Mejoró su situación económica pero surgieron otros problemas, la discriminación por ejemplo. «La que más discrimina es la mujer por lejos. De repente la misma que `cuernea´ al marido o que ya no lo quiere pero se sigue acostando con él porque tiene la comida y un techo. Esa es la que más te discrimina», dice. Su decisión también la hizo perder algunos de sus familiares. «Algunos no me vieron más, otros se hacen los que no saben nada, me ven y no hablamos del tema. Este es un trabajo que siento que no elegí pero tampoco siento vergüenza, no salí a robar, lo que llevó para mi casa me lo gano», dice mientras saluda con la mano a un auto que pasa. «Ese es un cliente nos vimos el miércoles, los viernes no porque sale con la esposa», comenta con una sonrisa. La mayoría son casados.
«Los clientes piden de todo»
«Muchos de los clientes son conocidos, algunos los conozco desde hace años y nos vemos todas las semanas. En una wiskería podes ganar más pero no me gusta el ambiente. No me gustan los borrachos, yo no tomo, mi único vicio es el cigarro, pero no pruebo nada y mirá que acá te pinta de todo», dice.

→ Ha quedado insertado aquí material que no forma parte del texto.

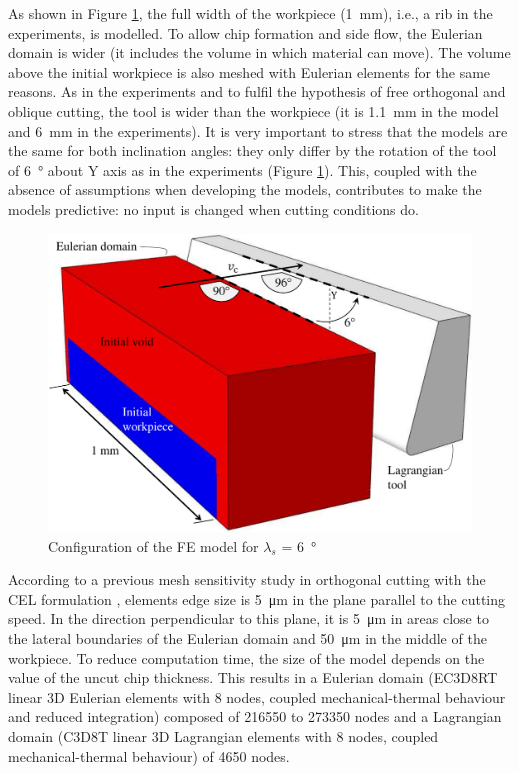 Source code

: \documentclass[preprint,12pt,times]{elsarticle}
\begin{document}
As shown in Figure \ref{fig:FEConfig}, the full width of the workpiece (\qty{1}{\mm}), i.e., a rib in the experiments, is modelled. To allow chip formation and side flow, the Eulerian domain is wider (it includes the volume in which material can move). The volume above the initial workpiece is also meshed with Eulerian elements for the same reasons. As in the experiments and to fulfil the hypothesis of free orthogonal and oblique cutting, the tool is wider than the workpiece (it is \qty{1.1}{\mm} in the model and \qty{6}{\mm} in the experiments). It is very important to stress that the models are the same for both inclination angles: they only differ by the rotation of the tool of \qty{6}{\degree} about Y axis as in the experiments (Figure \ref{fig:FEConfig}). This, coupled with the absence of assumptions when developing the models, contributes to make the models predictive: no input is changed when cutting conditions do.

\begin{figure}[!h]
\centering
\includegraphics[width = 140 mm]{Figures/FEConfig}
\caption{Configuration of the FE model for $\lambda_s$ = \qty{6}{\degree}}
\label{fig:FEConfig}
\end{figure}

According to a previous mesh sensitivity study in orthogonal cutting with the CEL formulation \cite{ducobu_Finite_2017}, elements edge size is \qty{5}{\um} in the plane parallel to the cutting speed. In the direction perpendicular to this plane, it is \qty{5}{\um} in areas close to the lateral boundaries of the Eulerian domain and \qty{50}{\um} in the middle of the workpiece. To reduce computation time, the size of the model depends on the value of the uncut chip thickness. This results in a Eulerian domain (EC3D8RT linear 3D Eulerian elements with 8 nodes, coupled mechanical-thermal behaviour and reduced integration) composed of \num{216550} to \num{273350} nodes and a Lagrangian domain (C3D8T linear 3D Lagrangian elements with 8 nodes, coupled mechanical-thermal behaviour) of \num{4650} nodes.
\end{document}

De todo también es lo que le puede pedir un cliente. «El hombre con nosotras se muestra como es, se muestra como no es en la casa o con su pareja por prejuicios o incluso porque algunos tipos no se animan a pedirle a la esposa algunas cosas, la mayoría son cosas que por ahí no los dejan bien parados como machos, pégame y decime Marta», dice riendo.

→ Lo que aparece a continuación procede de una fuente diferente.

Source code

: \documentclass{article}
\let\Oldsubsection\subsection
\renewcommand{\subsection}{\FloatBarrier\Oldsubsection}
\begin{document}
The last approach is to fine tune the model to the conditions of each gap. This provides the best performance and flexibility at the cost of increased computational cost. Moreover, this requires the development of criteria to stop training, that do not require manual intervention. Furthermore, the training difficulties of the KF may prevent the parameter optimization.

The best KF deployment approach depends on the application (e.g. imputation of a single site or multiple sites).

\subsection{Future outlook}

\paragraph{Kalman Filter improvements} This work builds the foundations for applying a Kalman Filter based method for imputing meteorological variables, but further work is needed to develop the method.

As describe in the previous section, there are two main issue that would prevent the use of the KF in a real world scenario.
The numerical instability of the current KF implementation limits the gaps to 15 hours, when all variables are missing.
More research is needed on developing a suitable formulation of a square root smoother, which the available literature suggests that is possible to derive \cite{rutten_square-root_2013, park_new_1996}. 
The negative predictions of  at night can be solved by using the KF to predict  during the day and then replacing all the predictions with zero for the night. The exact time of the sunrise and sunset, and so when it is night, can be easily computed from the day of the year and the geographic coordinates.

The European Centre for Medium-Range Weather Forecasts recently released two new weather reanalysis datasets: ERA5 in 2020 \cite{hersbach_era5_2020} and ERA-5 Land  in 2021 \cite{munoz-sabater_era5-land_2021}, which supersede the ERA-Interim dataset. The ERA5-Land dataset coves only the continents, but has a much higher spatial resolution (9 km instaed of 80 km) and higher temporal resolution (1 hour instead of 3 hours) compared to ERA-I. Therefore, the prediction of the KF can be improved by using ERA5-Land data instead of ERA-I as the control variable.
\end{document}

Según lo que el cliente pida es el precio, pero Carla no se siente obligada a hacer nada que pase los limites que ella misma pone. «Yo no soy de currar al tipo. Vamos al negocio clarito y sin vueltas. El cliente también tiene claro que está contratando un servicio y muchas veces te pide rebajas, pelea el precio, es como todo negocio. Eso no pasa con los que conocés hace tiempo, pero los casuales digamos, a veces vienen de vivos».
Carla asegura que nunca tuvo un problema de seguridad grave. «Mirá yo agarro el celular y en dos minutos acá tenés cuatro o cinco taxímetros y unas cuantas amigas. Acá es así nos cuidamos entre nosotras y la gente que te conoce de la noche, que sabe que caminas bien, también te cuida. Siempre hay algún estúpido pero la calle te enseña mucho, es una selva, aprendés como manejarlos, la mayoría de los que bien de vivos son «pendejos», son «bebes de pecho», explica.
Desde que yo trabajo la policía respeta. Me contaron que antes sí estaba jodido. Te llevaban, te pedían guita, no podía denunciar los porque te iban a perseguir y además no pasaba nada. Todo eso cambió bastante. Cambió mucho desde que empezó el sindicato», asegura, aunque no está afilada a Amepu.
Nunca tuvo proxeneta y según ella son pocas las que trabajan en la calle de esa forma. «La mujer se avivó y trabaja sola, algunas mantienen a algún hombre, pero son las menos. Muchas tienen pareja y trabajan los dos y lo toman como una entrada más. Pero no hay ya eso que se decía antes ´el fiolo´ que tiene putas trabajando para él. Eso son otras cosas, tipos que de repente trabajan en Europa y reclutan en sud América pero yo no sé que acá ahora exista algo así».
«No me volví a enamorar»
«Cuando me quedé sin marido y sola con mi hijo algunos familiares, lo que ahora me critican, me presionaron para que saliera con un tipo que tenía plata. A mí no me gustaba y nunca me enganché. Así me la banco pero soy libre», comenta Carla que asegura que nunca se volvió a enamorar. «Me di cuenta que ya no creía en la pareja. Puede ser que algún día, si aparece el amor, pero no me veo casada, no me veo en el matrimonio otra vez», dice.